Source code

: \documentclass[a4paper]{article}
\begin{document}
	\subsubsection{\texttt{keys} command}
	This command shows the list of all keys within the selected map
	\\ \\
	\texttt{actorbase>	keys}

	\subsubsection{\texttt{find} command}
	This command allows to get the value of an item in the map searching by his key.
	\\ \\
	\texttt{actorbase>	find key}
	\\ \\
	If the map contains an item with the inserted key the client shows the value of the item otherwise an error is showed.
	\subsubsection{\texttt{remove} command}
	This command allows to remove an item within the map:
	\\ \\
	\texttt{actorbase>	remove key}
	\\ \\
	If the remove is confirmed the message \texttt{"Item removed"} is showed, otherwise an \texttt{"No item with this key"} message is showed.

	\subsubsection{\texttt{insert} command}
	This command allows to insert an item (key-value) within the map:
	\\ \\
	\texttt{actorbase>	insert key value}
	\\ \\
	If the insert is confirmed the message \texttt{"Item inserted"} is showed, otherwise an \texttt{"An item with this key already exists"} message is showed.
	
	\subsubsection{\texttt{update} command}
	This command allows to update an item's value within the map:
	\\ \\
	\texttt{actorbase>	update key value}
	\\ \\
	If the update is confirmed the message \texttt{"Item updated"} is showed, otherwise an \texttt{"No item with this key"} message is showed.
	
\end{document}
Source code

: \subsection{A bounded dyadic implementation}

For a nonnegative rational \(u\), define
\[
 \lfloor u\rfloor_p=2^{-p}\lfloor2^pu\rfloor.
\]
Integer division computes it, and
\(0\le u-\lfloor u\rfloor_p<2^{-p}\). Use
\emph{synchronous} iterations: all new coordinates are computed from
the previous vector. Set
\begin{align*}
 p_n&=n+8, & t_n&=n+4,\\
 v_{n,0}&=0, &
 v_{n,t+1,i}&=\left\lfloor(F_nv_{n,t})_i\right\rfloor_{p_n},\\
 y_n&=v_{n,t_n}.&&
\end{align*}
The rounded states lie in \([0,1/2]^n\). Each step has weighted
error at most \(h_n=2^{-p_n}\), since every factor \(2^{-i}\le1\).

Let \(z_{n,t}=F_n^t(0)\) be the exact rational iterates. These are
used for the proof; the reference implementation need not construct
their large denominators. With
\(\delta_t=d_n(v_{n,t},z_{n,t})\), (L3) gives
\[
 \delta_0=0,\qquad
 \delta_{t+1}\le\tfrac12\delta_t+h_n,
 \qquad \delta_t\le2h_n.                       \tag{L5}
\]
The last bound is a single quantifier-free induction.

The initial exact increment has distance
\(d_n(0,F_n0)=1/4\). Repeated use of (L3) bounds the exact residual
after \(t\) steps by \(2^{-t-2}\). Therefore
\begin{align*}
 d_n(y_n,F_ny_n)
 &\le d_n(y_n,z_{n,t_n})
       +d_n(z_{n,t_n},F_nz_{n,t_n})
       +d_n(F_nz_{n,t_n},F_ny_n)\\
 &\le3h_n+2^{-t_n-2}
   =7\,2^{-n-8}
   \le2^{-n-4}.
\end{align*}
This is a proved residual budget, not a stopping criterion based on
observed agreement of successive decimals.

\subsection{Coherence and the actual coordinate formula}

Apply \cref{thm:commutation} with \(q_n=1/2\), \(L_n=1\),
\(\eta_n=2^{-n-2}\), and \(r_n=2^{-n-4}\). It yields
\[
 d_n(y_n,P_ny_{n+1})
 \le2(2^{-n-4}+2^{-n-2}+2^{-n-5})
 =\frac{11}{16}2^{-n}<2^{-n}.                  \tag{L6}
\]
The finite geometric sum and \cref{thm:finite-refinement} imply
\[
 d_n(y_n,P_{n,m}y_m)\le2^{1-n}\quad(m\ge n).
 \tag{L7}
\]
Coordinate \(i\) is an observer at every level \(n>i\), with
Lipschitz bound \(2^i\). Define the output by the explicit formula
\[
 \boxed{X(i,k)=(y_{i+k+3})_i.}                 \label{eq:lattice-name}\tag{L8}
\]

• • •

What is needed: Reproduce, exactly, all the lines shown above.

Task answer:
Source code

: \documentclass[a4paper]{article}
\begin{document}
	\subsubsection{\texttt{keys} command}
	This command shows the list of all keys within the selected map
	\\ \\
	\texttt{actorbase>	keys}

	\subsubsection{\texttt{find} command}
	This command allows to get the value of an item in the map searching by his key.
	\\ \\
	\texttt{actorbase>	find key}
	\\ \\
	If the map contains an item with the inserted key the client shows the value of the item otherwise an error is showed.
	\subsubsection{\texttt{remove} command}
	This command allows to remove an item within the map:
	\\ \\
	\texttt{actorbase>	remove key}
	\\ \\
	If the remove is confirmed the message \texttt{"Item removed"} is showed, otherwise an \texttt{"No item with this key"} message is showed.

	\subsubsection{\texttt{insert} command}
	This command allows to insert an item (key-value) within the map:
	\\ \\
	\texttt{actorbase>	insert key value}
	\\ \\
	If the insert is confirmed the message \texttt{"Item inserted"} is showed, otherwise an \texttt{"An item with this key already exists"} message is showed.
	
	\subsubsection{\texttt{update} command}
	This command allows to update an item's value within the map:
	\\ \\
	\texttt{actorbase>	update key value}
	\\ \\
	If the update is confirmed the message \texttt{"Item updated"} is showed, otherwise an \texttt{"No item with this key"} message is showed.
	
\end{document}
Source code

: \subsection{A bounded dyadic implementation}

For a nonnegative rational \(u\), define
\[
 \lfloor u\rfloor_p=2^{-p}\lfloor2^pu\rfloor.
\]
Integer division computes it, and
\(0\le u-\lfloor u\rfloor_p<2^{-p}\). Use
\emph{synchronous} iterations: all new coordinates are computed from
the previous vector. Set
\begin{align*}
 p_n&=n+8, & t_n&=n+4,\\
 v_{n,0}&=0, &
 v_{n,t+1,i}&=\left\lfloor(F_nv_{n,t})_i\right\rfloor_{p_n},\\
 y_n&=v_{n,t_n}.&&
\end{align*}
The rounded states lie in \([0,1/2]^n\). Each step has weighted
error at most \(h_n=2^{-p_n}\), since every factor \(2^{-i}\le1\).

Let \(z_{n,t}=F_n^t(0)\) be the exact rational iterates. These are
used for the proof; the reference implementation need not construct
their large denominators. With
\(\delta_t=d_n(v_{n,t},z_{n,t})\), (L3) gives
\[
 \delta_0=0,\qquad
 \delta_{t+1}\le\tfrac12\delta_t+h_n,
 \qquad \delta_t\le2h_n.                       \tag{L5}
\]
The last bound is a single quantifier-free induction.

The initial exact increment has distance
\(d_n(0,F_n0)=1/4\). Repeated use of (L3) bounds the exact residual
after \(t\) steps by \(2^{-t-2}\). Therefore
\begin{align*}
 d_n(y_n,F_ny_n)
 &\le d_n(y_n,z_{n,t_n})
       +d_n(z_{n,t_n},F_nz_{n,t_n})
       +d_n(F_nz_{n,t_n},F_ny_n)\\
 &\le3h_n+2^{-t_n-2}
   =7\,2^{-n-8}
   \le2^{-n-4}.
\end{align*}
This is a proved residual budget, not a stopping criterion based on
observed agreement of successive decimals.

\subsection{Coherence and the actual coordinate formula}

Apply \cref{thm:commutation} with \(q_n=1/2\), \(L_n=1\),
\(\eta_n=2^{-n-2}\), and \(r_n=2^{-n-4}\). It yields
\[
 d_n(y_n,P_ny_{n+1})
 \le2(2^{-n-4}+2^{-n-2}+2^{-n-5})
 =\frac{11}{16}2^{-n}<2^{-n}.                  \tag{L6}
\]
The finite geometric sum and \cref{thm:finite-refinement} imply
\[
 d_n(y_n,P_{n,m}y_m)\le2^{1-n}\quad(m\ge n).
 \tag{L7}
\]
Coordinate \(i\) is an observer at every level \(n>i\), with
Lipschitz bound \(2^i\). Define the output by the explicit formula
\[
 \boxed{X(i,k)=(y_{i+k+3})_i.}                 \label{eq:lattice-name}\tag{L8}
\]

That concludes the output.